Now that I have completed the 5-week plan, here is my summary on what I thought, both good and bad…
Let’s start with the bad.
- First off, it was really HARD!!! Haha this is probably a good thing, but when you are doing the workouts it is hard to keep in mind that working on your weaknesses is always going to feel harder, but it is worth it in the end.
- It was super time consuming.. Like I said, the workouts were long, but I did tell Kris that my work schedule was pretty light at the moment and I had ample time for training, so I’m sure Kris modifies things based on each client’s schedule.
- It was lonely. I was doing the training by myself and only had a training partner on a couple days of the week. Often times my friends would be upstairs climbing and I would have to go downstairs by myself to do my workouts.
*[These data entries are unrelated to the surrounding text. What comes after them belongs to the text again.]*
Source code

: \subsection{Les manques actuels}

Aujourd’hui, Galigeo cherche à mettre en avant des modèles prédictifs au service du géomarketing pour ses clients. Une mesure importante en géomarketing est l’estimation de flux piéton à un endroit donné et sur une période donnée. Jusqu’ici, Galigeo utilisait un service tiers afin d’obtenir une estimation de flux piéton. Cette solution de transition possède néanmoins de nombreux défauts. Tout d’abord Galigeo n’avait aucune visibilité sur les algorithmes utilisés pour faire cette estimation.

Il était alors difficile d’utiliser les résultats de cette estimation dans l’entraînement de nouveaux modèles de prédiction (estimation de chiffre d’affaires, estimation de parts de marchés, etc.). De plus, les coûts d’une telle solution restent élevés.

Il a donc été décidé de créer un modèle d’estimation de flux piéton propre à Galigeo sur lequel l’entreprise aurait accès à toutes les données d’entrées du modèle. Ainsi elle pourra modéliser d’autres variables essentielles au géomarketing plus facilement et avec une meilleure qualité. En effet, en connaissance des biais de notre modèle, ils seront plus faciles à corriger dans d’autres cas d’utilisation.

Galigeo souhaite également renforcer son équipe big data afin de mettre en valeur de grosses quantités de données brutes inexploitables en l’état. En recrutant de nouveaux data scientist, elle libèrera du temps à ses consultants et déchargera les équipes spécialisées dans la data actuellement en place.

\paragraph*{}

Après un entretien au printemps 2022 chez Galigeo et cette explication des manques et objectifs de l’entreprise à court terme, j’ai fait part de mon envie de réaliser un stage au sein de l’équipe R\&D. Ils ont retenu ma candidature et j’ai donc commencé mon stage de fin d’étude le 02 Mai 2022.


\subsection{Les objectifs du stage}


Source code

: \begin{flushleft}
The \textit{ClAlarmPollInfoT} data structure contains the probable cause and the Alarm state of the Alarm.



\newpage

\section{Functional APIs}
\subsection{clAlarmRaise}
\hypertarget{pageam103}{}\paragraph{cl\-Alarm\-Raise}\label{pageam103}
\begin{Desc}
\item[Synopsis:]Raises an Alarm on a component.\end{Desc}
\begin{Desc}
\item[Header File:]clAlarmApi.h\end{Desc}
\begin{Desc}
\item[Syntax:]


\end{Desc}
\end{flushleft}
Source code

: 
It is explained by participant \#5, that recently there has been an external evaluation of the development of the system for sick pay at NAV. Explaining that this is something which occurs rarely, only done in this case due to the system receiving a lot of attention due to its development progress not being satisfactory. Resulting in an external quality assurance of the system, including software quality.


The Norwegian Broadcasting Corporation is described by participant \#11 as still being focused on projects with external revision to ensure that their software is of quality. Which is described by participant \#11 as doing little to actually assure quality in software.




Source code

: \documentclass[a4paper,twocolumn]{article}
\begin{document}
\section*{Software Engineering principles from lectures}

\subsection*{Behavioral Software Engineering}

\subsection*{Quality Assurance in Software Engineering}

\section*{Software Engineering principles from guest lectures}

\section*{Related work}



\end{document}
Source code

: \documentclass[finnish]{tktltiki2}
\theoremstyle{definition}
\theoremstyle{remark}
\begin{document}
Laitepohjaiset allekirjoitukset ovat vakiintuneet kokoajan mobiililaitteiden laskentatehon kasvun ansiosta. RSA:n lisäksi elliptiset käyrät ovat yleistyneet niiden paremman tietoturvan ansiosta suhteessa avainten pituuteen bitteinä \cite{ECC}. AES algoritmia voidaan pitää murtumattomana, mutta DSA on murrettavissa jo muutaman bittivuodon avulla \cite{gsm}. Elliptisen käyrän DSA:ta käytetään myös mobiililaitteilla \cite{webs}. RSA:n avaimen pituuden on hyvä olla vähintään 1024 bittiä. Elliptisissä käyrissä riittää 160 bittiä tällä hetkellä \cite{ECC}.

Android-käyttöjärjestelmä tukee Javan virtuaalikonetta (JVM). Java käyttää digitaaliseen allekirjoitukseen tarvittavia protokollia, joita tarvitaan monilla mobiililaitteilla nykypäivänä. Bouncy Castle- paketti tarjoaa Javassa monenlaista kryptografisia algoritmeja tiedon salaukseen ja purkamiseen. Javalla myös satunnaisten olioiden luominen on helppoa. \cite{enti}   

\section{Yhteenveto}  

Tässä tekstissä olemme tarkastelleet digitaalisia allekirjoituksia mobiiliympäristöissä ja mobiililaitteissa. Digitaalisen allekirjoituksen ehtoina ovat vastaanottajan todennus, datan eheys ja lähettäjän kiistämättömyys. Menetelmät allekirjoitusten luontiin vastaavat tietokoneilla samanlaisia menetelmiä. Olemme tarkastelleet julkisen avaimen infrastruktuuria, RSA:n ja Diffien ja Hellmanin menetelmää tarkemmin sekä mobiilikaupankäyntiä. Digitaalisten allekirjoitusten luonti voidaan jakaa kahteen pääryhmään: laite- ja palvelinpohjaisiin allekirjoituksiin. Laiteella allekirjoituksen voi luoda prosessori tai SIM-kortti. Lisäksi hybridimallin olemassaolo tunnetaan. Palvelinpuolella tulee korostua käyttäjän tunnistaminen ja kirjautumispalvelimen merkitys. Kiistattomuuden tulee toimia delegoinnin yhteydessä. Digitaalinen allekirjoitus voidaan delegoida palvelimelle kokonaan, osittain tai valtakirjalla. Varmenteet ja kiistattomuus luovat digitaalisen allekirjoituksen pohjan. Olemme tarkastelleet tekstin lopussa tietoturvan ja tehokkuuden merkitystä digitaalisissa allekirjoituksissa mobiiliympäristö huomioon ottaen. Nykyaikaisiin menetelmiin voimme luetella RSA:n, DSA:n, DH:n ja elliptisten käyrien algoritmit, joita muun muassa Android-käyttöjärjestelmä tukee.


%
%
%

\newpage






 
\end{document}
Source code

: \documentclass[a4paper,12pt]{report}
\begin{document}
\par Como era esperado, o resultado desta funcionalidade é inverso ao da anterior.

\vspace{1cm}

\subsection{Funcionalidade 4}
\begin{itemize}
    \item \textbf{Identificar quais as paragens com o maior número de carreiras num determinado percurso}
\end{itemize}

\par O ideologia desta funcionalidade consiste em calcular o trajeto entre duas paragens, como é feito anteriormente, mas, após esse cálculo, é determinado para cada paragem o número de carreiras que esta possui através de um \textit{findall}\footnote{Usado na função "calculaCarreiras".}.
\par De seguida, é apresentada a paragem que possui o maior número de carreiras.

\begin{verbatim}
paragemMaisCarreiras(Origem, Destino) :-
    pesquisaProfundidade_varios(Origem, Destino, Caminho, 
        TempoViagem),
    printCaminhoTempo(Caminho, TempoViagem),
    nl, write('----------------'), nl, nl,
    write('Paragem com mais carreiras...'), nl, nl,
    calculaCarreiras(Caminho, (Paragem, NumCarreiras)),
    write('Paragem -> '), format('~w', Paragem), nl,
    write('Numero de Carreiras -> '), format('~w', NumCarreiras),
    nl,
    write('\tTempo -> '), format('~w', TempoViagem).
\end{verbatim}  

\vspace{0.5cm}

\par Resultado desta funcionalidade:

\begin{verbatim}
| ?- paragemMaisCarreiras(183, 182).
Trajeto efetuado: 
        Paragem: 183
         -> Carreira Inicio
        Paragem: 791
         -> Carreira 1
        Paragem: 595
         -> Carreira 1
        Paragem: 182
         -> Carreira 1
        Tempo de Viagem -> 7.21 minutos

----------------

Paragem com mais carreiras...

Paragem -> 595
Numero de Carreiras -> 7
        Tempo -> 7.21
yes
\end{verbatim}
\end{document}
If you don’t have a training partner, you definitely lose some of the social aspect of climbing when embarking on something like this. I just had to keep in mind it would be worth it in the end!
- My body was in a constant state of fatigue. This is what should be expected when doing any training program, but definitely with training hard 5 days a week, I never felt fully recovered or SUPER strong when climbing in the gym. I assume that after taking a period of tapering and rest, I will be able to see all of the gains from the training.
- It takes a great amount of self-discipline. Kris gives you the training plan, but the rest is up to you to actually follow through and do the workouts. There were plenty of days where I just wasn’t feeling it, and plenty of workouts where I wanted to quit halfway through, but I just had to keep reminding myself that this is what I signed up for, and if I wanted to improve, this was the way to do it. I’m actually pretty proud of myself that I didn’t skip a single workout during the 5 weeks!
Now for the good.
- Kris was very responsive with questions, which was great, and you can tell that he cares about his clients meeting their goals.
- I’ve done a lot of training in the past couple years, but this is the first time I have ever worked with someone else. I was able to push myself even farther because someone else was telling me how many reps/sets/workouts to do.
- It was really great that even though I had a very specific goal, every workout within a week’s period was different. This kept the training from getting monotonous, which is super helpful!
- I learned a lot of new workouts and exercises that I will definitely use in the future!
- I was able to train really hard, 5 days a week, and not only avoid injury, but also help recover any nagging injuries I had prior to training!
- The training was effective. I haven’t gotten back on my projects yet, so I don’t know whether or not I will send, but I can tell that I am stronger. Even when my body is fatigued from working out three days in a row, I can see the gains I’ve gotten over the past 5 weeks. I’m climbing harder than ever in the gym and week to week I have seen improvements in my training!
In summary, I would definitely do another round of training with Kris! I’m headed down to Arizona this week and then off to Red Rocks/Moe’s Valley. Wish me luck!!!